In patients with PD-L1–positive tumours (combined positive score [CPS] ≥1), pCR rates were 68.9 percent for pembrolizumab vs 54.9 percent for placebo, with a between-group difference of 14.2 percent (95 percent CI, 5.3 to 23.1). In those with PD-L1–negative tumours, pCR rates were 45.3 percent vs 30.3 percent, with a between-group difference of 18.3 percent (95 percent CI, -3.3 to 36.8).

“Subgroup analyses revealed a consistent pCR benefit with pembrolizumab regardless of nodal status, tumour size, carboplatin schedule, or patient age,” added Schmid.

Event-free survival (EFS) showed a trend favouring pembrolizumab vs placebo, with a hazard ratio (HR) of 0.63 (95 percent CI, 0.43 to 0.93) that did not reach the boundary for statistical significance (HR <0.4). Estimated EFS rates at 18 months were 91.3 percent vs 85.3 percent.

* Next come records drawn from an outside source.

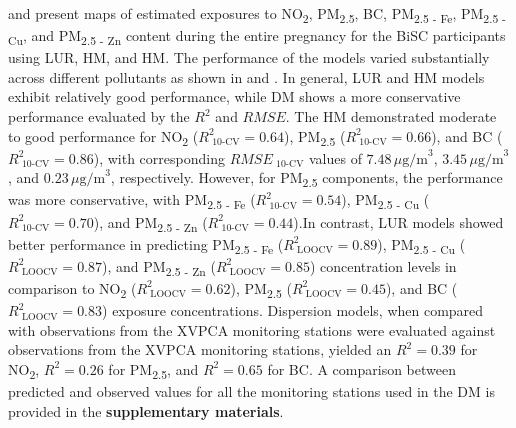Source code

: \documentclass{article}
\begin{document}
 and  present maps of estimated exposures to NO\textsubscript{2}, PM\textsubscript{2.5}, BC, PM\textsubscript{2.5 - Fe}, PM\textsubscript{2.5 - Cu}, and PM\textsubscript{2.5 - Zn} content  during the entire pregnancy for the BiSC participants using LUR, HM, and HM. The performance of the models varied substantially across different pollutants as shown in  and . In general, LUR and HM models exhibit relatively good performance, while DM shows a more conservative performance evaluated by the $R^{2}$ and $RMSE$. The HM demonstrated moderate to good performance for NO\textsubscript{2} ($R^{2}_{\text{ 10-CV}} = 0.64$), PM\textsubscript{2.5} ($R^{2}_{\text{ 10-CV}} = 0.66$), and BC ($R^{2}_{\text{ 10-CV}} = 0.86$), with corresponding $RMSE_{\text{ 10-CV}}$ values of $7.48 \, \mu\text{g/m}^{3}$, $3.45 \, \mu\text{g/m}^{3}$, and $0.23 \, \mu\text{g/m}^{3}$, respectively. However, for PM\textsubscript{2.5} components, the performance was more conservative, with PM\textsubscript{2.5 - Fe} ($R^{2}_{\text{ 10-CV}} = 0.54$), PM\textsubscript{2.5 - Cu} ($R^{2}_{\text{ 10-CV}} = 0.70$), and PM\textsubscript{2.5 - Zn} ($R^{2}_{\text{ 10-CV}} = 0.44$).In contrast, LUR models showed better performance in predicting PM\textsubscript{2.5 - Fe} ($R^{2}_{\text{ LOOCV}} = 0.89$), PM\textsubscript{2.5 - Cu} ($R^{2}_{\text{ LOOCV}} = 0.87$), and PM\textsubscript{2.5 - Zn} ($R^{2}_{\text{ LOOCV}} = 0.85$) concentration levels in comparison to  NO\textsubscript{2} ($R^{2}_{\text{ LOOCV}} = 0.62$), PM\textsubscript{2.5} ($R^{2}_{\text{ LOOCV}} = 0.45$), and BC ($R^{2}_{\text{ LOOCV}} = 0.83$) exposure concentrations. Dispersion models, when compared with observations from the XVPCA monitoring stations were evaluated against observations from the XVPCA monitoring stations, yielded an $R^{2} = 0.39$ for NO\textsubscript{2}, $R^{2} = 0.26$ for PM\textsubscript{2.5}, and $R^{2} = 0.65$ for BC. A comparison between predicted and observed values for all the monitoring stations used in the DM is provided in the \textbf{supplementary materials}. 
\end{document}
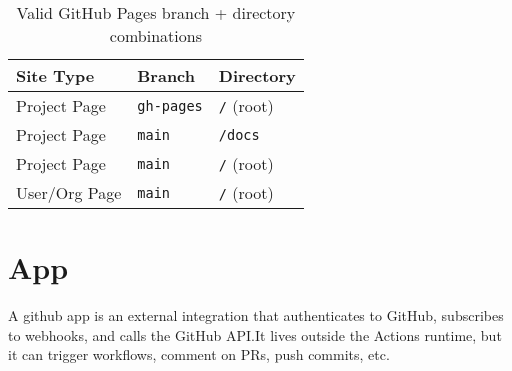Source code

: \documentclass[openany, 12pt]{book}
\begin{document}
\begin{table}[h]
	\centering
	\begin{tabular}{lll}
		\toprule
		\textbf{Site Type} & \textbf{Branch}   & \textbf{Directory} \\
		\midrule
		Project Page       & \texttt{gh-pages} & \texttt{/} (root)  \\
		Project Page       & \texttt{main}     & \texttt{/docs}     \\
		Project Page       & \texttt{main}     & \texttt{/} (root)  \\
		User/Org Page      & \texttt{main}     & \texttt{/} (root)  \\
		\bottomrule
	\end{tabular}
	\caption{Valid GitHub Pages branch + directory combinations}
\end{table}

\chapter{App}
A github app is an external integration that authenticates to GitHub, subscribes
to webhooks, and calls the GitHub API.\@  It lives outside the Actions runtime, but
it can trigger workflows, comment on PRs, push commits, etc.
\end{document}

“Most patients completed treatment as planned, with very low rates of discontinuation. The mean treatment duration and mean number of doses were comparable between the groups,” said Schmid.

Grade ≥3 adverse events (AEs) occurred in 78 percent of patients in the pembrolizumab group vs 73 percent of those in the placebo group, while grade ≥3 immune-mediated AEs occurred in 14.1 percent vs 2.1 percent of the patients. “The safety profile was consistent with what’s known for each regimen,” noted Schmid.

“In the neoadjuvant phase, AEs were mainly driven by chemotherapy, with small differences between the pembrolizumab and placebo groups except for rash [all grades, 21.8 percent vs 15.2 percent],” he said. “In the adjuvant phase, rates of AEs were low and between-group differences were small.”

Immune-mediated AEs were uncommon, the most common being hypothyroidism (all grades, 14.9 percent vs 5.7 percent).